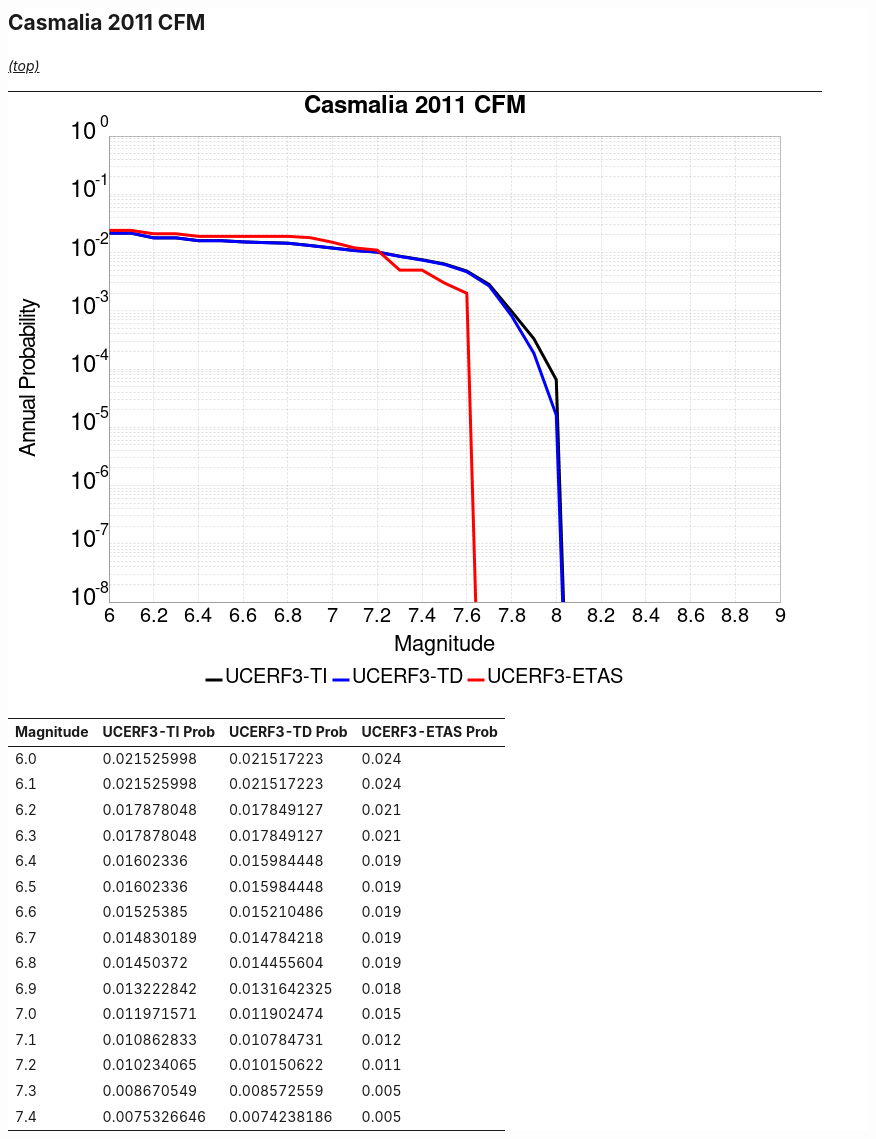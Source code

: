 ## Casmalia 2011 CFM
*[(top)](#table-of-contents)*

| ![MPD](Casmalia_2011_CFM.png) |
|-----|

| Magnitude | UCERF3-TI Prob | UCERF3-TD Prob | UCERF3-ETAS Prob |
|-----|-----|-----|-----|
| 6.0 | 0.021525998 | 0.021517223 | 0.024 |
| 6.1 | 0.021525998 | 0.021517223 | 0.024 |
| 6.2 | 0.017878048 | 0.017849127 | 0.021 |
| 6.3 | 0.017878048 | 0.017849127 | 0.021 |
| 6.4 | 0.01602336 | 0.015984448 | 0.019 |
| 6.5 | 0.01602336 | 0.015984448 | 0.019 |
| 6.6 | 0.01525385 | 0.015210486 | 0.019 |
| 6.7 | 0.014830189 | 0.014784218 | 0.019 |
| 6.8 | 0.01450372 | 0.014455604 | 0.019 |
| 6.9 | 0.013222842 | 0.0131642325 | 0.018 |
| 7.0 | 0.011971571 | 0.011902474 | 0.015 |
| 7.1 | 0.010862833 | 0.010784731 | 0.012 |
| 7.2 | 0.010234065 | 0.010150622 | 0.011 |
| 7.3 | 0.008670549 | 0.008572559 | 0.005 |
| 7.4 | 0.0075326646 | 0.0074238186 | 0.005 |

Your instructions
Print every line above exactly. Leave the pictures out.

Answer
Source code

: ## Casmalia 2011 CFM
*[(top)](#table-of-contents)*

| ![MPD](Casmalia_2011_CFM.png) |
|-----|

| Magnitude | UCERF3-TI Prob | UCERF3-TD Prob | UCERF3-ETAS Prob |
|-----|-----|-----|-----|
| 6.0 | 0.021525998 | 0.021517223 | 0.024 |
| 6.1 | 0.021525998 | 0.021517223 | 0.024 |
| 6.2 | 0.017878048 | 0.017849127 | 0.021 |
| 6.3 | 0.017878048 | 0.017849127 | 0.021 |
| 6.4 | 0.01602336 | 0.015984448 | 0.019 |
| 6.5 | 0.01602336 | 0.015984448 | 0.019 |
| 6.6 | 0.01525385 | 0.015210486 | 0.019 |
| 6.7 | 0.014830189 | 0.014784218 | 0.019 |
| 6.8 | 0.01450372 | 0.014455604 | 0.019 |
| 6.9 | 0.013222842 | 0.0131642325 | 0.018 |
| 7.0 | 0.011971571 | 0.011902474 | 0.015 |
| 7.1 | 0.010862833 | 0.010784731 | 0.012 |
| 7.2 | 0.010234065 | 0.010150622 | 0.011 |
| 7.3 | 0.008670549 | 0.008572559 | 0.005 |
| 7.4 | 0.0075326646 | 0.0074238186 | 0.005 |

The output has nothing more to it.